From: Petar Penkov <ppenkov@google.com>

This patch series hardens the RX stack by allowing flow dissection in BPF,
as previously discussed [1]. Because of the rigorous checks of the BPF
verifier, this provides significant security guarantees. In particular, the
BPF flow dissector cannot get inside of an infinite loop, as with
CVE-2013-4348, because BPF programs are guaranteed to terminate. It cannot
read outside of packet bounds, because all memory accesses are checked.
Also, with BPF the administrator can decide which protocols to support,
reducing potential attack surface. Rarely encountered protocols can be
excluded from dissection and the program can be updated without kernel
recompile or reboot if a bug is discovered.

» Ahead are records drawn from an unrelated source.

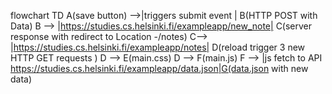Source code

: flowchart TD
A(save button) -->|triggers submit event | B(HTTP POST with Data)
B --> |https://studies.cs.helsinki.fi/exampleapp/new_note| C(server response with redirect to Location -/notes)
C--> |https://studies.cs.helsinki.fi/exampleapp/notes| D(reload trigger 3 new HTTP GET requests )
D --> E(main.css)
D --> F(main.js)
F --> |js fetch to API https://studies.cs.helsinki.fi/exampleapp/data.json|G(data.json with new data)
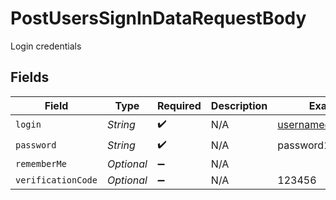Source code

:# PostUsersSignInDataRequestBody

Login credentials


## Fields

| Field               | Type                | Required            | Description         | Example             |
| ------------------- | ------------------- | ------------------- | ------------------- | ------------------- |
| `login`             | *String*            | :heavy_check_mark:  | N/A                 | username@email.com  |
| `password`          | *String*            | :heavy_check_mark:  | N/A                 | password123         |
| `rememberMe`        | *Optional<Boolean>* | :heavy_minus_sign:  | N/A                 |                     |
| `verificationCode`  | *Optional<String>*  | :heavy_minus_sign:  | N/A                 | 123456              |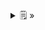 <details>
  <summary>🗒  »</summary>
<table id="card">
    <tr>
        <td align="center">
            <h3>Especificación</h3>
        </td>
    </tr>
    <tr>
        <td>
            <p>La <b>especificación</b> de un tipo es el conjunto de <b>precondiciones</b>, <b>poscondiciones</b> e <b>invariantes</b> asociadas a ese tipo</p>
        </td>
    </tr>
</table>
</details>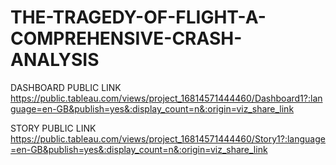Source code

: # THE-TRAGEDY-OF-FLIGHT-A-COMPREHENSIVE-CRASH-ANALYSIS


DASHBOARD PUBLIC LINK https://public.tableau.com/views/project_16814571444460/Dashboard1?:language=en-GB&publish=yes&:display_count=n&:origin=viz_share_link


STORY PUBLIC LINK https://public.tableau.com/views/project_16814571444460/Story1?:language=en-GB&publish=yes&:display_count=n&:origin=viz_share_link
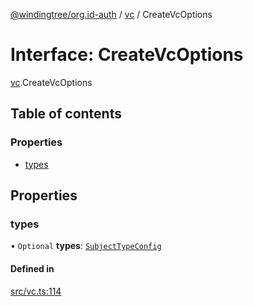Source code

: [@windingtree/org.id-auth](../README.md) / [vc](../modules/vc.md) / CreateVcOptions

# Interface: CreateVcOptions

[vc](../modules/vc.md).CreateVcOptions

## Table of contents

### Properties

- [types](vc.CreateVcOptions.md#types)

## Properties

### types

• `Optional` **types**: [`SubjectTypeConfig`](../modules/vc.md#subjecttypeconfig)

#### Defined in

[src/vc.ts:114](https://github.com/kostysh/org.id-sdk/blob/8a83d95/packages/auth/src/vc.ts#L114)
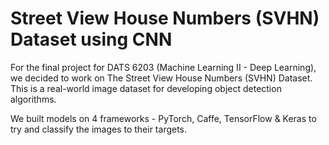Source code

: # Street View House Numbers (SVHN) Dataset using CNN 

For the final project for DATS 6203 (Machine Learning II - Deep Learning), we decided to work on The Street View House Numbers (SVHN) Dataset. This is a real-world image dataset for developing object detection algorithms.

We built models on 4 frameworks - PyTorch, Caffe, TensorFlow & Keras to try and classify the images to their targets.
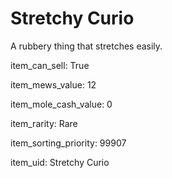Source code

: # Stretchy Curio

A rubbery thing that stretches easily.

item_can_sell: True

item_mews_value: 12

item_mole_cash_value: 0

item_rarity: Rare

item_sorting_priority: 99907

item_uid: Stretchy Curio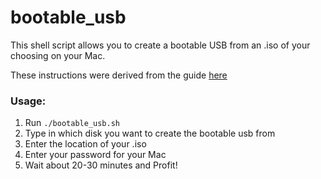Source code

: # bootable_usb

This shell script allows you to create a bootable USB from an .iso of your choosing on your Mac.

These instructions were derived from the guide [here](https://www.tonymacx86.com/threads/how-to-create-a-bootable-windows-10-usb-in-os-x-using-terminal.172458/)

### Usage:
1. Run `./bootable_usb.sh`
2. Type in which disk you want to create the bootable usb from
3. Enter the location of your .iso
4. Enter your password for your Mac
5. Wait about 20-30 minutes and Profit! 
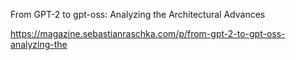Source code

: From GPT-2 to gpt-oss: Analyzing the Architectural Advances

https://magazine.sebastianraschka.com/p/from-gpt-2-to-gpt-oss-analyzing-the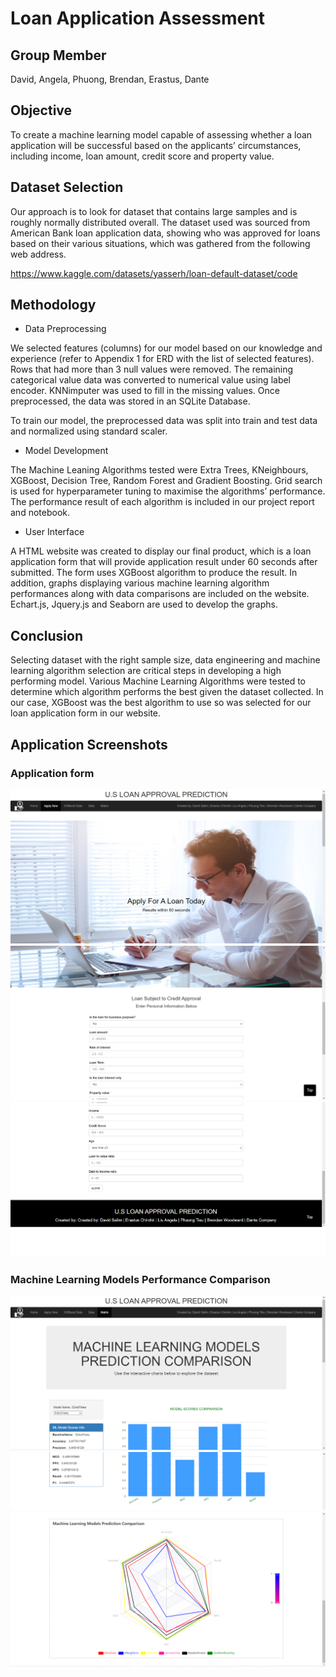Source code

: # Loan Application Assessment

## Group Member

David, Angela, Phuong, Brendan, Erastus, Dante


## Objective

To create a machine learning model capable of assessing whether a loan application will be successful based on the applicants’ circumstances, including income, loan amount, credit score and property value.   


## Dataset Selection

Our approach is to look for dataset that contains large samples and is roughly normally distributed overall. The dataset used was sourced from American Bank loan application data, showing who was approved for loans based on their various situations, which was gathered from the following web address.

https://www.kaggle.com/datasets/yasserh/loan-default-dataset/code


## Methodology

* Data Preprocessing 

We selected features (columns) for our model based on our knowledge and experience (refer to Appendix 1 for ERD with the list of selected features). Rows that had more than 3 null values were removed. The remaining categorical value data was converted to numerical value using label encoder. KNNimputer was used to fill in the missing values. Once preprocessed, the data was stored in an SQLite Database.

To train our model, the preprocessed data was split into train and test data and normalized using standard scaler. 

* Model Development 

The Machine Leaning Algorithms tested were Extra Trees, KNeighbours, XGBoost, Decision Tree, Random Forest and Gradient Boosting. Grid search is used for hyperparameter tuning to maximise the algorithms’ performance. The performance result of each algorithm is included in our project report and notebook.

* User Interface

A HTML website was created to display our final product, which is a loan application form that will provide application result under 60 seconds after submitted. The form uses XGBoost algorithm to produce the result. In addition, graphs displaying various machine learning algorithm performances along with data comparisons are included on the website. Echart.js, Jquery.js and Seaborn are used to develop the graphs.


## Conclusion 

Selecting dataset with the right sample size, data engineering and machine learning algorithm selection are critical steps in developing a high performing model. Various Machine Learning Algorithms were tested to determine which algorithm performs the best given the dataset collected. In our case, XGBoost was the best algorithm to use so was selected for our loan application form in our website. 


## Application Screenshots

### Application form

![form](static/images/form_1.png)
![form](static/images/form_2.png)
![form](static/images/form_3.png)

### Machine Learning Models Performance Comparison

![model](static/images/model_1.png)
![model](static/images/model_2.png)
![model](static/images/model_3.png)

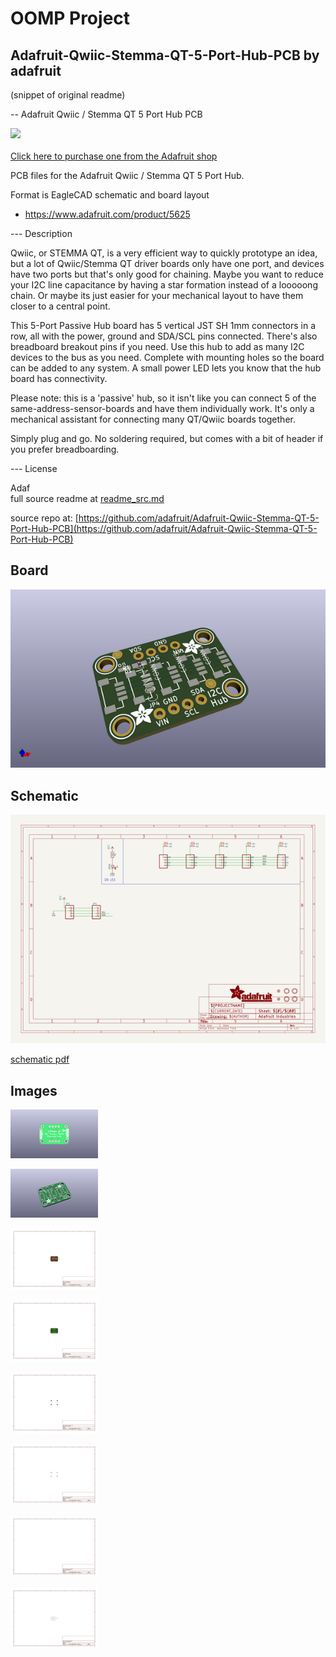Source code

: # OOMP Project  
## Adafruit-Qwiic-Stemma-QT-5-Port-Hub-PCB  by adafruit  
  
(snippet of original readme)  
  
-- Adafruit Qwiic / Stemma QT 5 Port Hub PCB  
  
<a href="http://www.adafruit.com/products/5625"><img src="assets/5625-03.jpg?raw=true" width="500px"><br/>  
Click here to purchase one from the Adafruit shop</a>  
  
PCB files for the Adafruit Qwiic / Stemma QT 5 Port Hub.   
  
Format is EagleCAD schematic and board layout  
* https://www.adafruit.com/product/5625  
  
--- Description  
  
Qwiic, or STEMMA QT, is a very efficient way to quickly prototype an idea, but a lot of Qwiic/Stemma QT driver boards only have one port, and devices have two ports but that's only good for chaining. Maybe you want to reduce your I2C line capacitance by having a star formation instead of a looooong chain. Or maybe its just easier for your mechanical layout to have them closer to a central point.   
  
This 5-Port Passive Hub board has 5 vertical JST SH 1mm connectors in a row, all with the power, ground and SDA/SCL pins connected. There's also breadboard breakout pins if you need. Use this hub to add as many I2C devices to the bus as you need. Complete with mounting holes so the board can be added to any system. A small power LED lets you know that the hub board has connectivity.  
  
Please note: this is a 'passive' hub, so it isn't like you can connect 5 of the same-address-sensor-boards and have them individually work. It's only a mechanical assistant for connecting many QT/Qwiic boards together.  
  
Simply plug and go. No soldering required, but comes with a bit of header if you prefer breadboarding.  
  
--- License  
  
Adaf  
  full source readme at [readme_src.md](readme_src.md)  
  
source repo at: [https://github.com/adafruit/Adafruit-Qwiic-Stemma-QT-5-Port-Hub-PCB](https://github.com/adafruit/Adafruit-Qwiic-Stemma-QT-5-Port-Hub-PCB)  
## Board  
  
[![working_3d.png](working_3d_600.png)](working_3d.png)  
## Schematic  
  
[![working_schematic.png](working_schematic_600.png)](working_schematic.png)  
  
[schematic pdf](working_schematic.pdf)  
## Images  
  
[![working_3D_bottom.png](working_3D_bottom_140.png)](working_3D_bottom.png)  
  
[![working_3D_top.png](working_3D_top_140.png)](working_3D_top.png)  
  
[![working_assembly_page_01.png](working_assembly_page_01_140.png)](working_assembly_page_01.png)  
  
[![working_assembly_page_02.png](working_assembly_page_02_140.png)](working_assembly_page_02.png)  
  
[![working_assembly_page_03.png](working_assembly_page_03_140.png)](working_assembly_page_03.png)  
  
[![working_assembly_page_04.png](working_assembly_page_04_140.png)](working_assembly_page_04.png)  
  
[![working_assembly_page_05.png](working_assembly_page_05_140.png)](working_assembly_page_05.png)  
  
[![working_assembly_page_06.png](working_assembly_page_06_140.png)](working_assembly_page_06.png)  
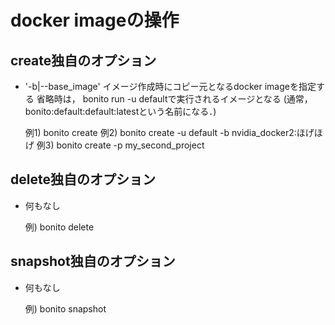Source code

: # docker imageの操作

## create独自のオプション
- '-b|--base_image'
  イメージ作成時にコピー元となるdocker imageを指定する
  省略時は， bonito run -u defaultで実行されるイメージとなる (通常，bonito:default:default:latestという名前になる．)

    例1) bonito create
    例2) bonito create -u default -b nvidia_docker2:ほげほげ
    例3) bonito create -p my_second_project

## delete独自のオプション
- 何もなし

    例) bonito delete

## snapshot独自のオプション
- 何もなし

    例) bonito snapshot
    
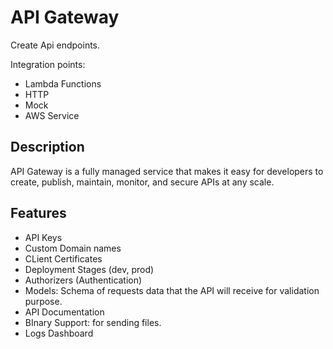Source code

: # API Gateway

Create Api endpoints.

Integration points:

- Lambda Functions
- HTTP
- Mock
- AWS Service

## Description

API Gateway is a fully managed service that makes it easy for developers to create, publish, maintain, monitor, and secure APIs at any scale.

## Features

- API Keys
- Custom Domain names
- CLient Certificates
- Deployment Stages (dev, prod)
- Authorizers (Authentication)
- Models: Schema of requests data that the API will receive for validation purpose.
- API Documentation
- BInary Support: for sending files.
- Logs Dashboard
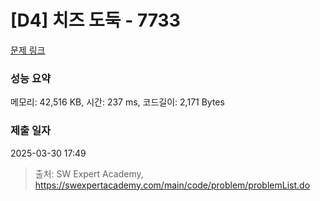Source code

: # [D4] 치즈 도둑 - 7733 

[문제 링크](https://swexpertacademy.com/main/code/problem/problemDetail.do?contestProbId=AWrDOdQqRCUDFARG) 

### 성능 요약

메모리: 42,516 KB, 시간: 237 ms, 코드길이: 2,171 Bytes

### 제출 일자

2025-03-30 17:49



> 출처: SW Expert Academy, https://swexpertacademy.com/main/code/problem/problemList.do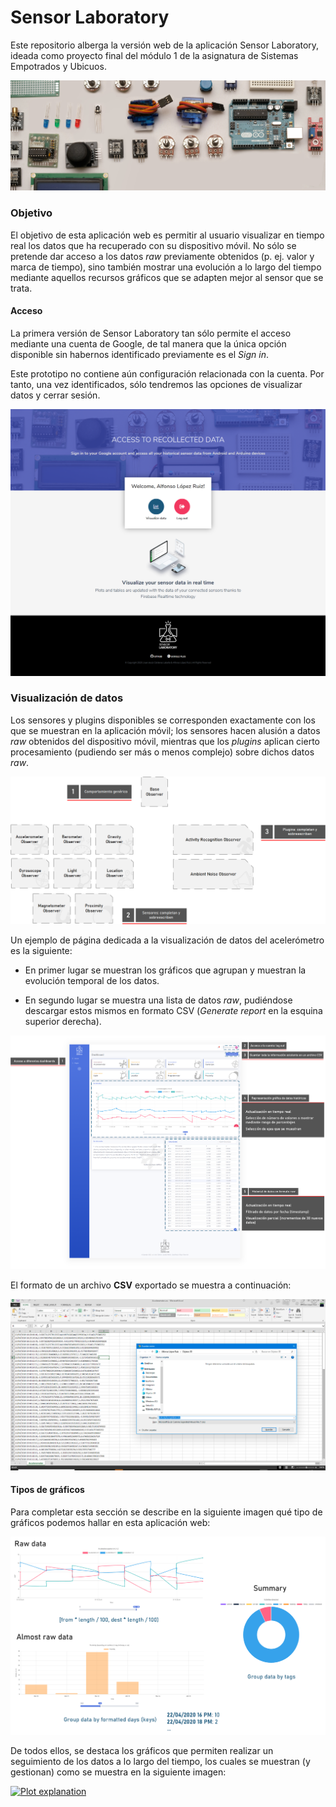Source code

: # Sensor Laboratory
Este repositorio alberga la versión web de la aplicación Sensor Laboratory, ideada como proyecto final del módulo 1 de la asignatura de Sistemas Empotrados y Ubicuos.

[![Background](assets/md/Background.png)](https://alfonsolrz.github.io)

### Objetivo

El objetivo de esta aplicación web es permitir al usuario visualizar en tiempo real los datos que ha recuperado con su dispositivo móvil. No sólo se pretende dar acceso a los datos *raw* previamente obtenidos (p. ej. valor y marca de tiempo), sino también mostrar una evolución a lo largo del tiempo mediante aquellos recursos gráficos que se adapten mejor al sensor que se trata.

#### Acceso

La primera versión de Sensor Laboratory tan sólo permite el acceso mediante una cuenta de Google, de tal manera que la única opción disponible sin habernos identificado previamente es el *Sign in*.

Este prototipo no contiene aún configuración relacionada con la cuenta. Por tanto, una vez identificados, sólo tendremos las opciones de visualizar datos y cerrar sesión.

[![Visualize data](assets/md/VisualizeData.png)](https://alfonsolrz.github.io)

### Visualización de datos

Los sensores y plugins disponibles se corresponden exactamente con los que se muestran en la aplicación móvil; los sensores hacen alusión a datos *raw* obtenidos del dispositivo móvil, mientras que los *plugins* aplican cierto procesamiento (pudiendo ser más o menos complejo) sobre dichos datos *raw*.

[![Sensors and plugins](assets/md/SensorPlugins.png)](https://alfonsolrz.github.io)

Un ejemplo de página dedicada a la visualización de datos del acelerómetro es la siguiente:

- En primer lugar se muestran los gráficos que agrupan y muestran la evolución temporal de los datos.

- En segundo lugar se muestra una lista de datos *raw*, pudiéndose descargar estos mismos en formato CSV (*Generate report* en la esquina superior derecha).

[![Sensor explanation](assets/md/MainExplanation.png)](https://alfonsolrz.github.io)

El formato de un archivo **CSV** exportado se muestra a continuación:

[![CSV export](assets/md/CSV.png)](https://alfonsolrz.github.io)

#### Tipos de gráficos

Para completar esta sección se describe en la siguiente imagen qué tipo de gráficos podemos hallar en esta aplicación web:

[![Plot types](assets/md/GraphicTypes.png)](https://alfonsolrz.github.io)

De todos ellos, se destaca los gráficos que permiten realizar un seguimiento de los datos a lo largo del tiempo, los cuales se muestran (y gestionan) como se muestra en la siguiente imagen:

[![Plot explanation](assets/md/Plot_1.png)](https://alfonsolrz.github.io)

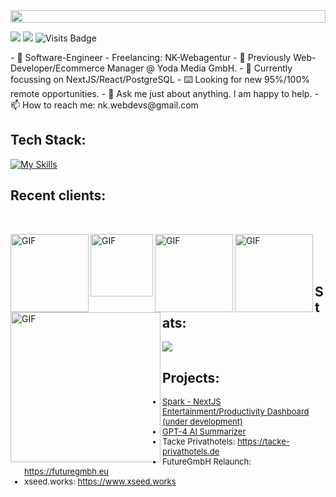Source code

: 
<img src="https://i.imgur.com/dBaSKWF.gif" height="20" width="100%">

[<img src="https://img.shields.io/badge/linkedin-%230077B5.svg?&style=for-the-badge&logo=linkedin&logoColor=white" />](https://www.linkedin.com/in/nicolas-körner/) [<img src="https://img.shields.io/badge/gmail-%23EE0000.svg?&style=for-the-badge&logo=gmail&logoColor=white">](mailto:nk.webdevs@gmail.com) 
![Visits Badge](https://badges.pufler.dev/visits/nkoerner93/nkoerner93?style=for-the-badge)

<p>
- 🔭 Software-Engineer - Freelancing: NK-Webagentur
- 🔭 Previously Web-Developer/Ecommerce Manager @ Yoda Media GmbH.
- 🤔 Currently focussing on NextJS/React/PostgreSQL
- ⌨️ Looking for new 95%/100% remote opportunities.
- 💬 Ask me just about anything. I am happy to help.
- 📫 How to reach me: nk.webdevs@gmail.com
<br/>
</p>

## Tech Stack:
[![My Skills](https://skillicons.dev/icons?i=html,css,tailwindcss,js,ts,react,nextjs,prisma,postgres,cypress)](https://skillicons.dev)

## Recent clients:
</br>

<!-- Tacke Privathotels -->
[<img align="left" alt="GIF" style="vertical-align:top" src="https://github.com/nkoerner93/nkoerner93/assets/47701736/34f11389-79fe-4f11-8e94-aaf7063377db" width="125"/>](https://tacke-privathotels.de)
<!-- Future GmbH -->
[<img align="left" alt="GIF" style="vertical-align:middle" src="https://github.com/nkoerner93/nkoerner93/assets/47701736/9486e27d-54a4-4e2c-85fa-d26943f7c6d4" width="100"/>](https://futuregmbh.eu)
<!-- xseed.works -->
[<img align="left" alt="GIF" style="vertical-align:middle" src="https://github.com/nkoerner93/nkoerner93/assets/47701736/7944b509-ab47-4bcb-92b1-5a139f03dfec" width="125"/>](https://xseed.works)
<!-- PBCN -->
[<img align="left" alt="GIF" style="vertical-align:middle" src="https://github.com/nkoerner93/nkoerner93/assets/47701736/8c1d60b5-077d-458c-a71f-17e154618e3f" width="125"/>](https://pbcn.de)
<!-- Wecotel -->
[<img align="left" alt="GIF" style="vertical-align:middle" src="https://github.com/nkoerner93/nkoerner93/assets/47701736/09a91490-943d-465b-ab91-3b3bb4e7fd1f" width="240"/>](https://wecotel.de)

<br/>
<br/>
<br/>
</p>

## Stats:

<p align="left"> 
  <img src="https://github-readme-streak-stats.herokuapp.com/?user=nkoerner93&theme=blue-green" />

</p>

## Projects:
<font size = "2">

- [Spark - NextJS Entertainment/Productivity Dashboard (under development)](https://github.com/nkoerner93/spark)
- [GPT-4 AI Summarizer](https://github.com/nkoerner93/GPT4-URL-Article-Summarizer)
- Tacke Privathotels: https://tacke-privathotels.de
- FutureGmbH Relaunch: https://futuregmbh.eu
- xseed.works: https://www.xseed.works

</font>

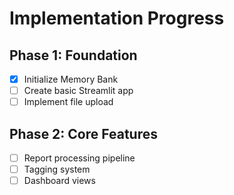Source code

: # Implementation Progress

## Phase 1: Foundation
- [x] Initialize Memory Bank
- [ ] Create basic Streamlit app
- [ ] Implement file upload

## Phase 2: Core Features
- [ ] Report processing pipeline
- [ ] Tagging system
- [ ] Dashboard views
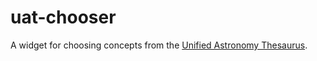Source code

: # uat-chooser

A widget for choosing concepts from the
[Unified Astronomy Thesaurus](http://astrothesaurus.org/).
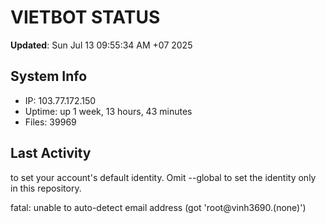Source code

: # VIETBOT STATUS
**Updated**: Sun Jul 13 09:55:34 AM +07 2025

## System Info
- IP: 103.77.172.150
- Uptime: up 1 week, 13 hours, 43 minutes
- Files: 39969

## Last Activity

to set your account's default identity.
Omit --global to set the identity only in this repository.

fatal: unable to auto-detect email address (got 'root@vinh3690.(none)')
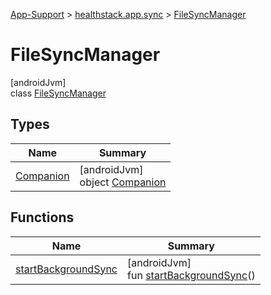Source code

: 
[App-Support](../../../index.html) > [healthstack.app.sync](../index.html) > [FileSyncManager](index.html)



# FileSyncManager



[androidJvm]\
class [FileSyncManager](index.html)



## Types


| Name | Summary |
|---|---|
| [Companion](-companion/index.html) | [androidJvm]<br>object [Companion](-companion/index.html) |


## Functions


| Name | Summary |
|---|---|
| [startBackgroundSync](start-background-sync.html) | [androidJvm]<br>fun [startBackgroundSync](start-background-sync.html)() |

Patch 1 adds infrastructure to execute a BPF program in __skb_flow_dissect.
This includes a new BPF program and attach type.

Patch 2 adds a flow dissector program in BPF. This parses most protocols in
__skb_flow_dissect in BPF for a subset of flow keys (basic, control, ports,
and address types).

Patch 3 adds a selftest that attaches the BPF program to the flow dissector
and sends traffic with different levels of encapsulation.

This RFC patchset exposes a few design considerations:

1/ Because the flow dissector key definitions live in
include/linux/net/flow_dissector.h, they are not visible from userspace,
and the flow keys definitions need to be copied in the BPF program.

2/ An alternative to adding a new hook would have been to attach flow
dissection programs at the XDP hook. Because this hook is executed before
GRO, it would have to execute on every MSS, which would be more
computationally expensive. Furthermore, the XDP hook is executed before an
SKB has been allocated and there is no clear way to move the dissected keys
into the SKB after it has been allocated. Eventually, perhaps a single pass
can implement both GRO and flow dissection -- but napi_gro_cb shows that a
lot more flow state would need to be parsed for this.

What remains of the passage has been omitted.